Uma vez detido, o suspeito era submetido a interrogatório. E esses interrogatórios costumavam ser lentos. O objetivo principal era o de levar o suspeito a confessar seu crime e, por fim, arrepender-se. Também se esperava que o interrogado denunciasse cúmplices ou hereges próximos, como amigos e familiares.

Mas, no caso da pessoa não se mostrar disposta a se reconciliar com a Igreja, existia a tortura. Essa prática foi oficialmente autorizada na Itália em 1252 e logo se espalhou por toda a Europa.
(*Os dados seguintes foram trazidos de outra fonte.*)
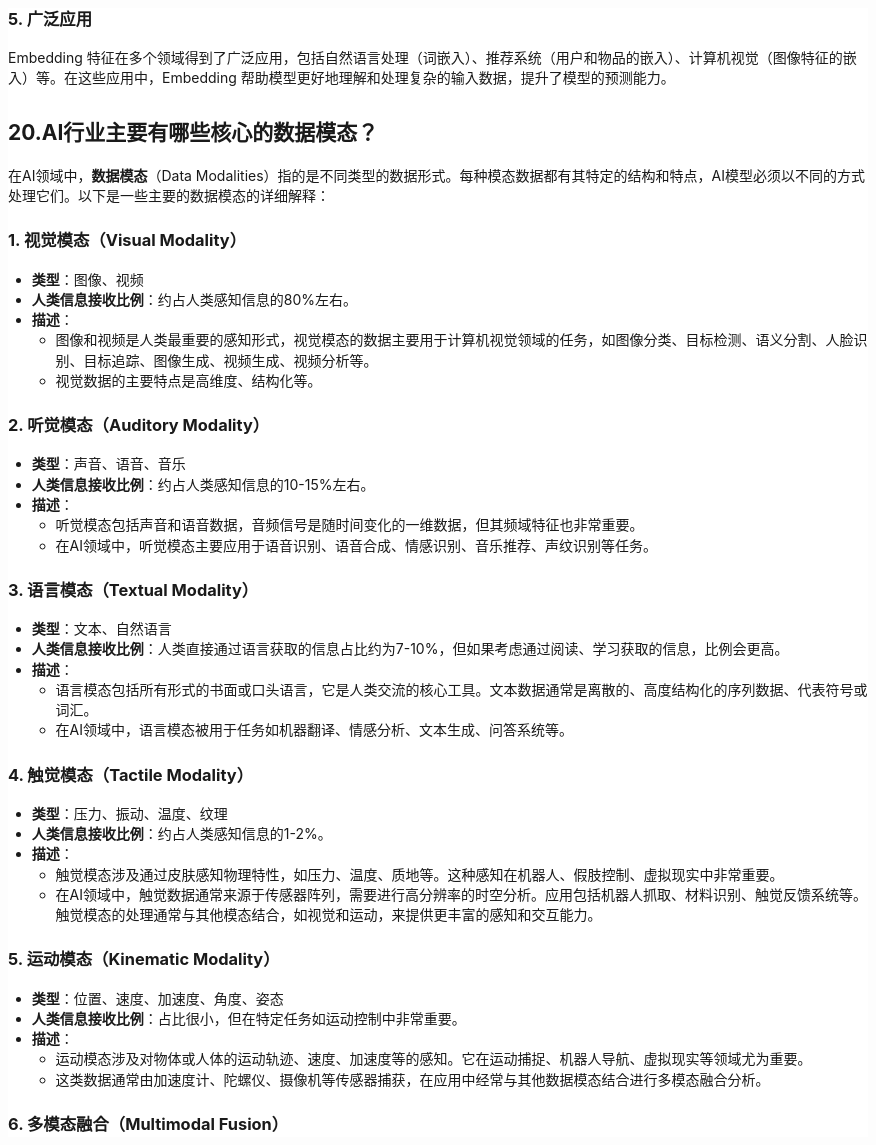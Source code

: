 ### 5\. **广泛应用**

Embedding 特征在多个领域得到了广泛应用，包括自然语言处理（词嵌入）、推荐系统（用户和物品的嵌入）、计算机视觉（图像特征的嵌入）等。在这些应用中，Embedding 帮助模型更好地理解和处理复杂的输入数据，提升了模型的预测能力。

20.AI行业主要有哪些核心的数据模态？
--------------------

在AI领域中，**数据模态**（Data Modalities）指的是不同类型的数据形式。每种模态数据都有其特定的结构和特点，AI模型必须以不同的方式处理它们。以下是一些主要的数据模态的详细解释：

### 1\. **视觉模态（Visual Modality）**

*   **类型**：图像、视频
*   **人类信息接收比例**：约占人类感知信息的80%左右。
*   **描述**：
    *   图像和视频是人类最重要的感知形式，视觉模态的数据主要用于计算机视觉领域的任务，如图像分类、目标检测、语义分割、人脸识别、目标追踪、图像生成、视频生成、视频分析等。
    *   视觉数据的主要特点是高维度、结构化等。

### 2\. **听觉模态（Auditory Modality）**

*   **类型**：声音、语音、音乐
*   **人类信息接收比例**：约占人类感知信息的10-15%左右。
*   **描述**：
    *   听觉模态包括声音和语音数据，音频信号是随时间变化的一维数据，但其频域特征也非常重要。
    *   在AI领域中，听觉模态主要应用于语音识别、语音合成、情感识别、音乐推荐、声纹识别等任务。

### 3\. **语言模态（Textual Modality）**

*   **类型**：文本、自然语言
*   **人类信息接收比例**：人类直接通过语言获取的信息占比约为7-10%，但如果考虑通过阅读、学习获取的信息，比例会更高。
*   **描述**：
    *   语言模态包括所有形式的书面或口头语言，它是人类交流的核心工具。文本数据通常是离散的、高度结构化的序列数据、代表符号或词汇。
    *   在AI领域中，语言模态被用于任务如机器翻译、情感分析、文本生成、问答系统等。

### 4\. **触觉模态（Tactile Modality）**

*   **类型**：压力、振动、温度、纹理
*   **人类信息接收比例**：约占人类感知信息的1-2%。
*   **描述**：
    *   触觉模态涉及通过皮肤感知物理特性，如压力、温度、质地等。这种感知在机器人、假肢控制、虚拟现实中非常重要。
    *   在AI领域中，触觉数据通常来源于传感器阵列，需要进行高分辨率的时空分析。应用包括机器人抓取、材料识别、触觉反馈系统等。触觉模态的处理通常与其他模态结合，如视觉和运动，来提供更丰富的感知和交互能力。

### 5\. **运动模态（Kinematic Modality）**

*   **类型**：位置、速度、加速度、角度、姿态
*   **人类信息接收比例**：占比很小，但在特定任务如运动控制中非常重要。
*   **描述**：
    *   运动模态涉及对物体或人体的运动轨迹、速度、加速度等的感知。它在运动捕捉、机器人导航、虚拟现实等领域尤为重要。
    *   这类数据通常由加速度计、陀螺仪、摄像机等传感器捕获，在应用中经常与其他数据模态结合进行多模态融合分析。

### 6\. **多模态融合（Multimodal Fusion）**
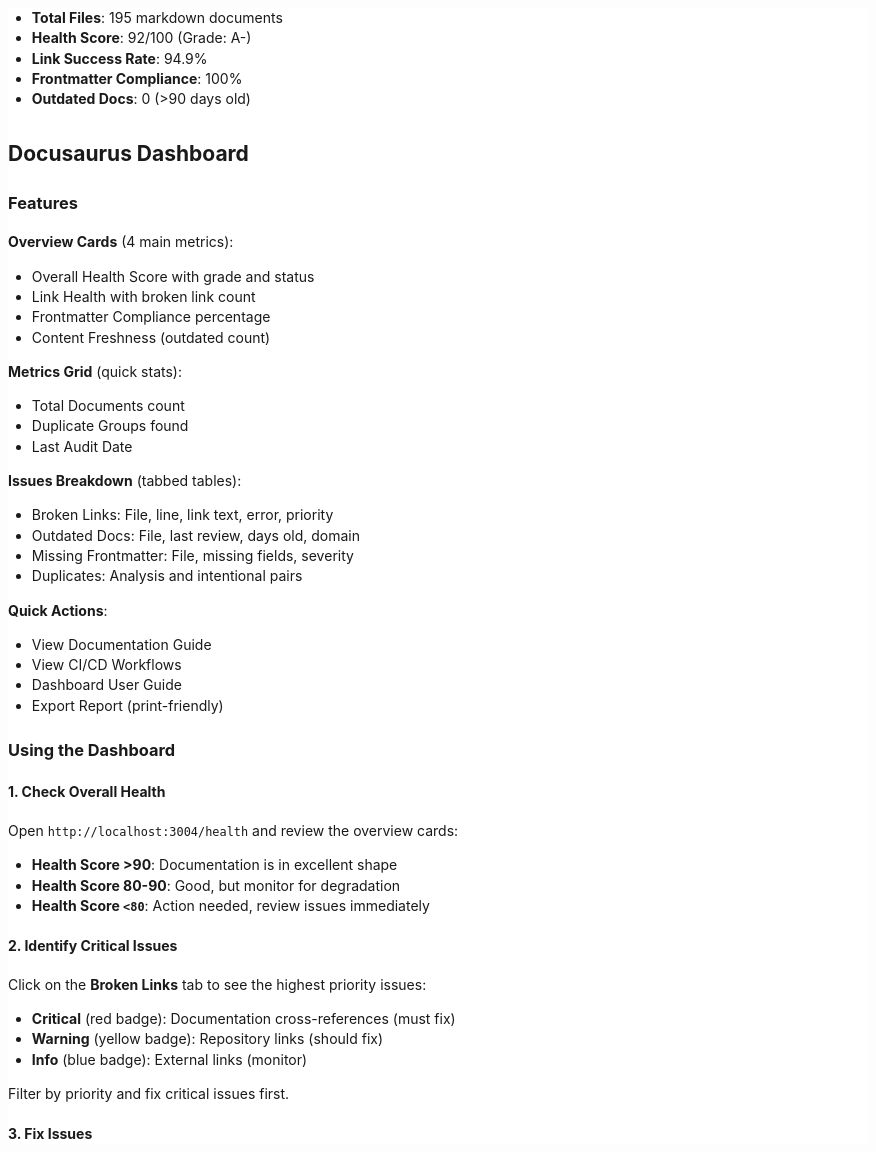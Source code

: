 - **Total Files**: 195 markdown documents
- **Health Score**: 92/100 (Grade: A-)
- **Link Success Rate**: 94.9%
- **Frontmatter Compliance**: 100%
- **Outdated Docs**: 0 (>90 days old)

## Docusaurus Dashboard

### Features

**Overview Cards** (4 main metrics):
- Overall Health Score with grade and status
- Link Health with broken link count
- Frontmatter Compliance percentage
- Content Freshness (outdated count)

**Metrics Grid** (quick stats):
- Total Documents count
- Duplicate Groups found
- Last Audit Date

**Issues Breakdown** (tabbed tables):
- Broken Links: File, line, link text, error, priority
- Outdated Docs: File, last review, days old, domain
- Missing Frontmatter: File, missing fields, severity
- Duplicates: Analysis and intentional pairs

**Quick Actions**:
- View Documentation Guide
- View CI/CD Workflows
- Dashboard User Guide
- Export Report (print-friendly)

### Using the Dashboard

#### 1. Check Overall Health

Open `http://localhost:3004/health` and review the overview cards:

- **Health Score >90**: Documentation is in excellent shape
- **Health Score 80-90**: Good, but monitor for degradation
- **Health Score `<80`**: Action needed, review issues immediately

#### 2. Identify Critical Issues

Click on the **Broken Links** tab to see the highest priority issues:

- **Critical** (red badge): Documentation cross-references (must fix)
- **Warning** (yellow badge): Repository links (should fix)
- **Info** (blue badge): External links (monitor)

Filter by priority and fix critical issues first.

#### 3. Fix Issues
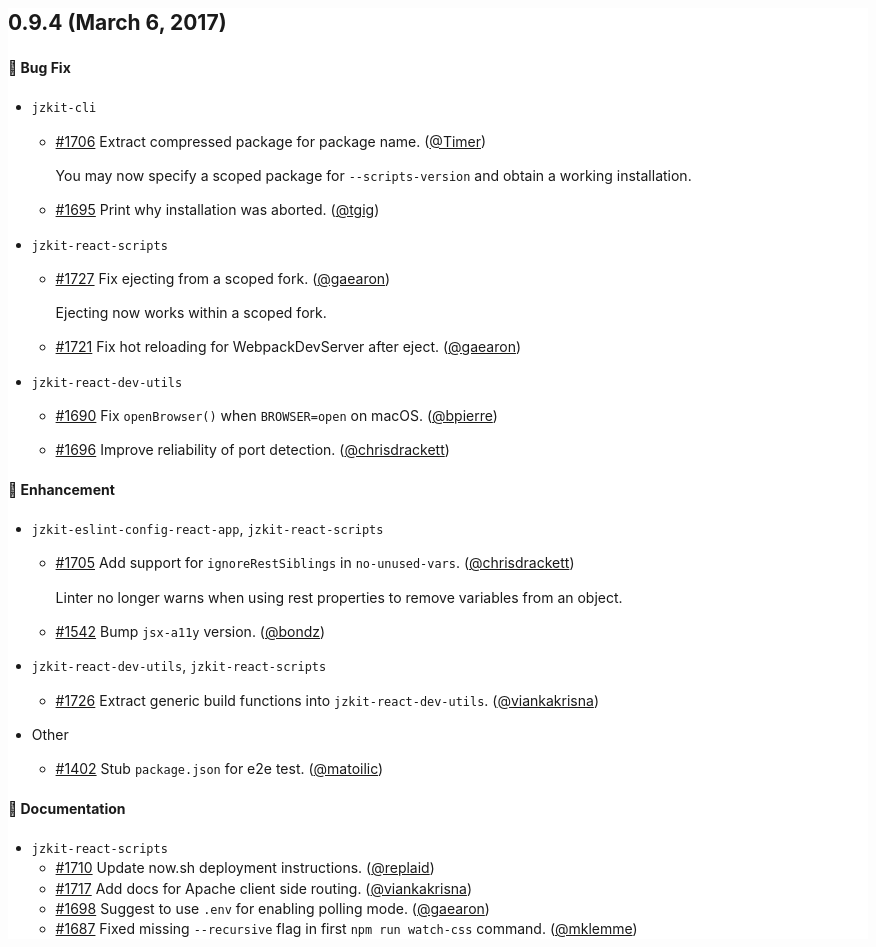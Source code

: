## 0.9.4 (March 6, 2017)

#### :bug: Bug Fix
* `jzkit-cli`

  * [#1706](https://github.com/facebook/jzkit-cli/pull/1706) Extract compressed package for package name. ([@Timer](https://github.com/Timer))

    You may now specify a scoped package for `--scripts-version` and obtain a working installation.

  * [#1695](https://github.com/facebook/jzkit-cli/pull/1695) Print why installation was aborted. ([@tgig](https://github.com/tgig))

* `jzkit-react-scripts`

  * [#1727](https://github.com/facebook/jzkit-cli/pull/1727) Fix ejecting from a scoped fork. ([@gaearon](https://github.com/gaearon))

    Ejecting now works within a scoped fork.

  * [#1721](https://github.com/facebook/jzkit-cli/pull/1721) Fix hot reloading for WebpackDevServer after eject. ([@gaearon](https://github.com/gaearon))

* `jzkit-react-dev-utils`

  * [#1690](https://github.com/facebook/jzkit-cli/pull/1690) Fix `openBrowser()` when `BROWSER=open` on macOS. ([@bpierre](https://github.com/bpierre))

  * [#1696](https://github.com/facebook/jzkit-cli/pull/1696) Improve reliability of port detection. ([@chrisdrackett](https://github.com/chrisdrackett))

#### :nail_care: Enhancement
* `jzkit-eslint-config-react-app`, `jzkit-react-scripts`

  * [#1705](https://github.com/facebook/jzkit-cli/pull/1705) Add support for `ignoreRestSiblings` in `no-unused-vars`. ([@chrisdrackett](https://github.com/chrisdrackett))

    Linter no longer warns when using rest properties to remove variables from an object.

  * [#1542](https://github.com/facebook/jzkit-cli/pull/1542) Bump `jsx-a11y` version. ([@bondz](https://github.com/bondz))

* `jzkit-react-dev-utils`, `jzkit-react-scripts`

  * [#1726](https://github.com/facebook/jzkit-cli/pull/1726) Extract generic build functions into `jzkit-react-dev-utils`. ([@viankakrisna](https://github.com/viankakrisna))

* Other

  * [#1402](https://github.com/facebook/jzkit-cli/pull/1402) Stub `package.json` for e2e test. ([@matoilic](https://github.com/matoilic))

#### :memo: Documentation
* `jzkit-react-scripts`
  * [#1710](https://github.com/facebook/jzkit-cli/pull/1710) Update now.sh deployment instructions. ([@replaid](https://github.com/replaid))
  * [#1717](https://github.com/facebook/jzkit-cli/pull/1717) Add docs for Apache client side routing. ([@viankakrisna](https://github.com/viankakrisna))
  * [#1698](https://github.com/facebook/jzkit-cli/pull/1698) Suggest to use `.env` for enabling polling mode. ([@gaearon](https://github.com/gaearon))
  * [#1687](https://github.com/facebook/jzkit-cli/pull/1687) Fixed missing `--recursive` flag in first `npm run watch-css` command. ([@mklemme](https://github.com/mklemme))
Alguns métodos de tortura usados na Inquisição

Métodos de tortura da inquisição

  • Deixar o acusado numa cela, sem comida nem bebida, durante um longo período de tempo;
  • Fazer cortes na sola dos pés e depois esquentá-los com brasa;
  • Amarrar o suspeito, enfiar um pedaço de pano em sua boca e asfixiá-lo com água;
  • Amarrar as pernas e os braços da pessoa numa cama e, com o auxílio de um arrocho (pedaço de pau para apertar cordas), provocar cortes profundos na carne. Esse método extremamente cruel de tortura era conhecido como "potro";
  • Amarrar o acusado pelas mãos e, com o auxílio de uma roldana, suspendê-lo por uma corda até determinada altura. Atava-se um peso aos seus pés. Num dado momento, produzia-se a queda, mas sem que o torturado tocasse o chão. Esse método era conhecido como "polé".

As sentenças variavam de acordo com a gravidade do delito e de sua duração. Havia penas leves, como as penitências espirituais ou pecuniárias. Mas também penas muito duras, como a prisão, o exílio e a condenação à morte. Um tipo de pena extremamente humilhante era o "sambenito", uma roupa especial (ou hábito penitencial) com a razão da condenação que a pessoa era obrigada a usar até o final da condenação.

As sentenças eram lidas em cerimônias grandiosas e anuais chamadas de autos-de-fé. Normalmente, essas cerimônias eram feitas em praças públicas, aos olhos de todos da comunidade, e contavam com a presença de autoridades civis e religiosas. Após a leitura das sentenças, os condenados à morte eram levados à fogueira.

auto-de-fé
Pintura de Francisco Rizi retrata um auto-de-fé na Plaza Mayor de Madrid, em 1680.

Quantas pessoas foram mortas pela Inquisição?

Há muita polêmica e imprecisão em relação aos números de condenados e mortos pela Inquisição. Alguns falam em "milhões", somando-se as inquisições medieval e moderna. Mas é muito difícil saber ao certo o número de pessoas mortas, sobretudo na Idade Média.

Segundo dados reunidos por Anita Novinsky, durante a Inquisição moderna estima-se que quase 30 mil pessoas tenham sido condenadas em Portugal, sendo que destas quase duas mil foram queimadas vivas. Na Espanha, entre 1480 e 1808, quase 32 mil hereges foram levados à fogueira.

Após séculos de perseguição, torturas e assassinatos, a Inquisição foi extinta no início do século XIX. Não faz tanto tempo assim. Num esforço político de adaptação da sociedade portuguesa aos novos tempos, marcados pelo avanço do liberalismo e o enfraquecimento da Igreja, a Inquisição em Portugal foi oficialmente abolida em 1821. Na Espanha, foi eliminada por José Bonaparte em 1808; restaurada por Fernando VII em 1814, só foi extinta em 1834.